The purpose of the present work is to develop an electrochemical sensor for the detection of carbofuran using MIP as the recognition element and AuNPs as the signal enhancement material on a glassy carbon electrode (GCE). The introduction of AuNPs can effectively increase the electric conductivity and surface area of the electrode. The electrical aggregated functional monomers and template molecules can result in the formation of MIP on the surface of an AuNPs-modified GCE. After the removal of template molecules, the MIP-based electrochemical sensor was obtained. This sensor was proven to possess good stability, sensitivity and selective recognition ability toward carbofuran. The real sample analysis results also demonstrated its good prospective application in carbofuran residue analysis in vegetable samples.

2. Experimental

2.1. Chemicals

Standards, such as carbofuran (98.5%), isoprocarb (99.9%), methomyl (98.3%), pirimicarb (99.0%), aldicard (98.5%) and metholcarb (1000 mg L⁻¹ in acetone) were purchased from the Shanghai Pesticide Research Institute (Shanghai, China). p-Aminobenzoic acid (99.0%) (ABA) was purchased from J&K Scientific Ltd. (Shanghai, China). HPLC-grade methanol was purchased from Merck (Darmstadt, Germany). Acetic acid, H₂SO₄, Na₂HPO₄, NaH₂PO₄, K₃Fe(CN)₆, K₄Fe(CN)₆ and KCl were of analytical purity. Water used was purified using a Milli-Q gradient A10 system (Millipore Corp., Billerica, MA, USA). A stock solution of ABA (100 mmol L⁻¹) was prepared in methanol. A 0.05 mol L⁻¹ phosphate buffered solution (PBS, pH = 7.0) was prepared with Na₂HPO₄ and NaH₂PO₄ solutions. The supporting electrolytewas1 mmol L⁻¹ K₃Fe (CN)₆/K₄Fe(CN)₆ (1 : 1) containing 0.1 mol L⁻¹ KCl solution for the detection of the analyte.

2.2. Preparation of the carbofuran MIP/AuNPs/GCE

An Autolab PGSTAT 204 electrochemistry workstation (Metrohm, Switzerland) was used for the preparation of the MIP- and AuNP-modified electrode. As demonstrated in Fig. 1, the preparation procedures contain the following steps:

Fig. 1 The schematic diagram of MIP/Au NPs/GCE preparation procedure.

(1) Pre-treatment of the bare GCE. The GCE was polished with an alumina (particle size: 0.05 μm) slurry using a polishing cloth and subsequently ultra-sonicated in ethanol and water for 5 min, respectively. The electrode was scanned by cyclic voltammetry (CV) between −0.4 V and 1.6 V for 20 cycles at a scan rate of 0.1 V s⁻¹ in 0.1 mol L⁻¹ H₂SO₄ solution.

(2) Electro-deposition of AuNPs. The bare polished GCE was immersed in 3 mmol L⁻¹ HAuCl₄ solution and treated at a constant potential of −0.2 V for 200 s.

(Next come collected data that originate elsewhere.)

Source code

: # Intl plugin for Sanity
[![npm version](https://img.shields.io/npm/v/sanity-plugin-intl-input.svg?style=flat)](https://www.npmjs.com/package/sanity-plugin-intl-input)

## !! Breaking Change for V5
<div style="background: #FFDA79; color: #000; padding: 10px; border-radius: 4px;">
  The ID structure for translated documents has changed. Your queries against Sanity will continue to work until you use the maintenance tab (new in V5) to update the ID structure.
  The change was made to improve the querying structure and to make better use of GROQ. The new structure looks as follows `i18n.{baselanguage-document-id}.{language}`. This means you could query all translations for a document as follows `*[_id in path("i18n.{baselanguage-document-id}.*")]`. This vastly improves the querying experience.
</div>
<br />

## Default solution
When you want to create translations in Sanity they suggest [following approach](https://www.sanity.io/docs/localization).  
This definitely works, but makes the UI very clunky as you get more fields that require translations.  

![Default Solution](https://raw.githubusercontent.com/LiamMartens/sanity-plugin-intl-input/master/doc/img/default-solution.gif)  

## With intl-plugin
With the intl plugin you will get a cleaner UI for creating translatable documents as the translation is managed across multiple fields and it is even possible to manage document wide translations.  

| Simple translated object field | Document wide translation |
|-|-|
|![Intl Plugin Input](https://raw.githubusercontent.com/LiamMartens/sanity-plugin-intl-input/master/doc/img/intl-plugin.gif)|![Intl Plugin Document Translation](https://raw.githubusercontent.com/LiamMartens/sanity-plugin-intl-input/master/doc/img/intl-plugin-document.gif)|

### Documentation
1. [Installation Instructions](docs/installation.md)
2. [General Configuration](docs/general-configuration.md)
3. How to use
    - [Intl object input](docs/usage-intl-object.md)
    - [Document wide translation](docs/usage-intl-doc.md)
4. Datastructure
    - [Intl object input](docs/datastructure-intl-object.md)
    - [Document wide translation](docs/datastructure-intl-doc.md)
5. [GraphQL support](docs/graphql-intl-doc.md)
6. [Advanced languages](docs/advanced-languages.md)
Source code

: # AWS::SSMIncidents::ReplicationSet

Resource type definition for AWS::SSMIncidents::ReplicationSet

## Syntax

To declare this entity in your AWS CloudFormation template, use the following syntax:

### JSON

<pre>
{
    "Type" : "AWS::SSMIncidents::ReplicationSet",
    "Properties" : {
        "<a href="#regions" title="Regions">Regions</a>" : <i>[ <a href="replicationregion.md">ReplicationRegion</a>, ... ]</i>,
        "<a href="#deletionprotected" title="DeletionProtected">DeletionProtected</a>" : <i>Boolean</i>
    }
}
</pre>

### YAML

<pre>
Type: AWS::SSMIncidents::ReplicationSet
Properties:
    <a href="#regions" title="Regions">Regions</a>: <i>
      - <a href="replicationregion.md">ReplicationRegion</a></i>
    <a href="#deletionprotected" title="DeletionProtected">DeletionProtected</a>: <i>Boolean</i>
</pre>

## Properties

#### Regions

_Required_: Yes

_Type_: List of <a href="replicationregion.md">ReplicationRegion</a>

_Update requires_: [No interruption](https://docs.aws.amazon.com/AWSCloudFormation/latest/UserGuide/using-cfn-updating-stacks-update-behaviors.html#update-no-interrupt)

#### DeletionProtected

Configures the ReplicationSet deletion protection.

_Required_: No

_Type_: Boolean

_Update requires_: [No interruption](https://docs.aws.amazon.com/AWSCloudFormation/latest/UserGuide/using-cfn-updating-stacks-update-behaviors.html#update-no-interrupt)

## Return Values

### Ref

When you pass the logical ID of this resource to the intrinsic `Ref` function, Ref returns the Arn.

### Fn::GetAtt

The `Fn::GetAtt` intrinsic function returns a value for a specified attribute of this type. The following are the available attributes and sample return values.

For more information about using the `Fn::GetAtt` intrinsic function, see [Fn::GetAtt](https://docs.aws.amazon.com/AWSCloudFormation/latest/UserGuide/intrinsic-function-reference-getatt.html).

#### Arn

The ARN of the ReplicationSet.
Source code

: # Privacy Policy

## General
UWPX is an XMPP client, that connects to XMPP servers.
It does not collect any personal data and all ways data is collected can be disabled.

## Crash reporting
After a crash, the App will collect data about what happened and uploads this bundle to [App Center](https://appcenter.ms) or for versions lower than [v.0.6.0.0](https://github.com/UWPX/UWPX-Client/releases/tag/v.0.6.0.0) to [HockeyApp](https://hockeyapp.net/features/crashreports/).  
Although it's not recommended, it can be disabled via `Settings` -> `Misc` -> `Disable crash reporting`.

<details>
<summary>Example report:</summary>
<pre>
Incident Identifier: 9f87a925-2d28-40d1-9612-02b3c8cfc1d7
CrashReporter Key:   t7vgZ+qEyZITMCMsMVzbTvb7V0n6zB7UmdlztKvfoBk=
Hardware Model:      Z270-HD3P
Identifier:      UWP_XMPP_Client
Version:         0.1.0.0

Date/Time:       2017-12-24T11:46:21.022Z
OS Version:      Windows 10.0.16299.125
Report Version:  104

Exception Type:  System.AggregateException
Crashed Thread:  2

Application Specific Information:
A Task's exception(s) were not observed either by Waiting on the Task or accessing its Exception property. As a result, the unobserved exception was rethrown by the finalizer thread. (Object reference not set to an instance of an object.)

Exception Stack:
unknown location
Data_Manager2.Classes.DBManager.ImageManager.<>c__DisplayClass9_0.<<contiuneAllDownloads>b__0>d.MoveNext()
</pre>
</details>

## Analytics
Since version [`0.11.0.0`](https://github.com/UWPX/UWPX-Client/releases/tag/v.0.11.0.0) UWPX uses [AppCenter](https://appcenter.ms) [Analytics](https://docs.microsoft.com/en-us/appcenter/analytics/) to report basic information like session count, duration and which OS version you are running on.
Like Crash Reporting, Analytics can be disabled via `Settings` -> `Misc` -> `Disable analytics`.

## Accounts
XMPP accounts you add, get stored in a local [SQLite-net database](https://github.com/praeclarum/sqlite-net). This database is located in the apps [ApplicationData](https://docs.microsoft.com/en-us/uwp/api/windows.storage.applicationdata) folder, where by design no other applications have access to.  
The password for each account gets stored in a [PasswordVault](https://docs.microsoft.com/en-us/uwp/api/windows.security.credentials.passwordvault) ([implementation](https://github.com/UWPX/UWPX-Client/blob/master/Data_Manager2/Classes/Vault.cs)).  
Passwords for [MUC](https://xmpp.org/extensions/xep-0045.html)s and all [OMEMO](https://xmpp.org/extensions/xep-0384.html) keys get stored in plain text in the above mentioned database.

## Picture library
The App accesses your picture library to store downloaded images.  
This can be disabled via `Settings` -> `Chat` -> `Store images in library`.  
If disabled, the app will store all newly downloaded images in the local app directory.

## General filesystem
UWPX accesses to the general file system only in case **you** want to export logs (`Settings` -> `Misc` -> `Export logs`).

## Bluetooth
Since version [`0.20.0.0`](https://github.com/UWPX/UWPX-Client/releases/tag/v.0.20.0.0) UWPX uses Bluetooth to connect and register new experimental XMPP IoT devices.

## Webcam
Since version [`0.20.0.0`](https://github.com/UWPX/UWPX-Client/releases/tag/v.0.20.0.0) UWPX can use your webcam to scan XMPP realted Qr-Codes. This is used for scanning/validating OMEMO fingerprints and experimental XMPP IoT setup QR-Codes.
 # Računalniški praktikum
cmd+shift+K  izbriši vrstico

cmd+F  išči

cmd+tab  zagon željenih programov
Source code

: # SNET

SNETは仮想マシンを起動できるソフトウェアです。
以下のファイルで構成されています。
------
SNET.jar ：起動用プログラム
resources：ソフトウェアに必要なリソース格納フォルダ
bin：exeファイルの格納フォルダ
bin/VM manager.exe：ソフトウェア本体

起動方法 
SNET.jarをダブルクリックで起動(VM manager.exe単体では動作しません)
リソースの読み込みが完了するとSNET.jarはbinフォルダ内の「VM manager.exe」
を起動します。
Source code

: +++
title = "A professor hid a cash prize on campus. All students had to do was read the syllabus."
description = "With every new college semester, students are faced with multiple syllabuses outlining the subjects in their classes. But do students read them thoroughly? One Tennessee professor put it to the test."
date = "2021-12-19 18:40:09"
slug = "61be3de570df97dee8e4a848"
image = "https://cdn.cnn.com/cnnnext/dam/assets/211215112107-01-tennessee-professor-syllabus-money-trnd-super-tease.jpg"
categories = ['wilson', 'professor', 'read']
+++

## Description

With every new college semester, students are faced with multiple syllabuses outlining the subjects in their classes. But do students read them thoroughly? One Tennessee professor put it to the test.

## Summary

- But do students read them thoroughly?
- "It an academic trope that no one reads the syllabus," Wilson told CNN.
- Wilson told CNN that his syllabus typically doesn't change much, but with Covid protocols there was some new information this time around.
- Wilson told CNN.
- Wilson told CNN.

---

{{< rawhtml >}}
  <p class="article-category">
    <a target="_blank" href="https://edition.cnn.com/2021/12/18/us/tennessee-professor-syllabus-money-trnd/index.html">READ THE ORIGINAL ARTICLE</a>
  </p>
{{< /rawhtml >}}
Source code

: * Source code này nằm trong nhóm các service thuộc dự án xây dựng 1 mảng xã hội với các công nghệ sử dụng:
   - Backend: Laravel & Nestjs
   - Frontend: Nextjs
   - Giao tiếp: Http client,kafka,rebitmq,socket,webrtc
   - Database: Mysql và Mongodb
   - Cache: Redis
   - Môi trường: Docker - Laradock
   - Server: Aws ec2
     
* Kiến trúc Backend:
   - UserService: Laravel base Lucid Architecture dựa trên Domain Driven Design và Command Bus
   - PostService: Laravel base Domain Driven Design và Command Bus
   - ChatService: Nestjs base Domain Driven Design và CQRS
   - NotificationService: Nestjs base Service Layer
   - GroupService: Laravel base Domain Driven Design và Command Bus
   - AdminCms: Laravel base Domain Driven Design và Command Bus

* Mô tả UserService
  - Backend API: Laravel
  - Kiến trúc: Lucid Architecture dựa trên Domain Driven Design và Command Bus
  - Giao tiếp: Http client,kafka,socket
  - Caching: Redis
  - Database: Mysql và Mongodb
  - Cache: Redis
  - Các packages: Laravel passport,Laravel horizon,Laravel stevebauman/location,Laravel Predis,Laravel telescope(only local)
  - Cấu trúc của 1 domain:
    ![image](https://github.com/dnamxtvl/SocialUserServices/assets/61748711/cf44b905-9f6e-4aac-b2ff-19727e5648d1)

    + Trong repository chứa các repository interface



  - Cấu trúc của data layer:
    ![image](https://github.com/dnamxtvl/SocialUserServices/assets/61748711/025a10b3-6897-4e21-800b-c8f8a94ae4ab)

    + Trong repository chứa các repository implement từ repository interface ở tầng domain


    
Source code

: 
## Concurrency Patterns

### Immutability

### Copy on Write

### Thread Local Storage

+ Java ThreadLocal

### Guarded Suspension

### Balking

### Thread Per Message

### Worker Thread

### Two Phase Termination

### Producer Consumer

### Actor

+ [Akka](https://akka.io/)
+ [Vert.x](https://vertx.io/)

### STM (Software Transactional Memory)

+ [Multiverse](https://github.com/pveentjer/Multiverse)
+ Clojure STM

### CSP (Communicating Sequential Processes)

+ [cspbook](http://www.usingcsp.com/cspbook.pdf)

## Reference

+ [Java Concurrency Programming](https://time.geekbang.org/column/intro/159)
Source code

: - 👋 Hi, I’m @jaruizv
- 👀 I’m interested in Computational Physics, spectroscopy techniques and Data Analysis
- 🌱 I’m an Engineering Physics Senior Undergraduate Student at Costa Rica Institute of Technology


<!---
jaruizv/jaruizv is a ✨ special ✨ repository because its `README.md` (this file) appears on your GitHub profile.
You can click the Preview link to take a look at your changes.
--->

The obtained electrode was named AuNPs/GCE.

(3) Electro-polymerization of MIP on the AuNPs/GCE. CV was employed for the electro-polymerization of the MIP membrane. The AuNPs/GCE was further immersed in the PBS solution containing 4.0 mmol L⁻¹ ABA and 1.0 mmol L⁻¹ carbofuran. The PBS solution was pre-treated with high-purity nitrogen for 10 min to remove the oxygen. The potential ranged from −0.4 V to 1.0 V for 7 consecutive cycles at a scan rate of 0.05 V s⁻¹.

(4) Removal of the template from the MIP-modified electrode. The obtained electrode was placed into 10 mL of a 0.1 mol L⁻¹ sodium hydroxide methanol solution under magnetic stirring for 15 min to remove the template molecule. The modified electrode was rinsed with water and dried at room temperature. This electrode was named MIP/AuNPs/GCE.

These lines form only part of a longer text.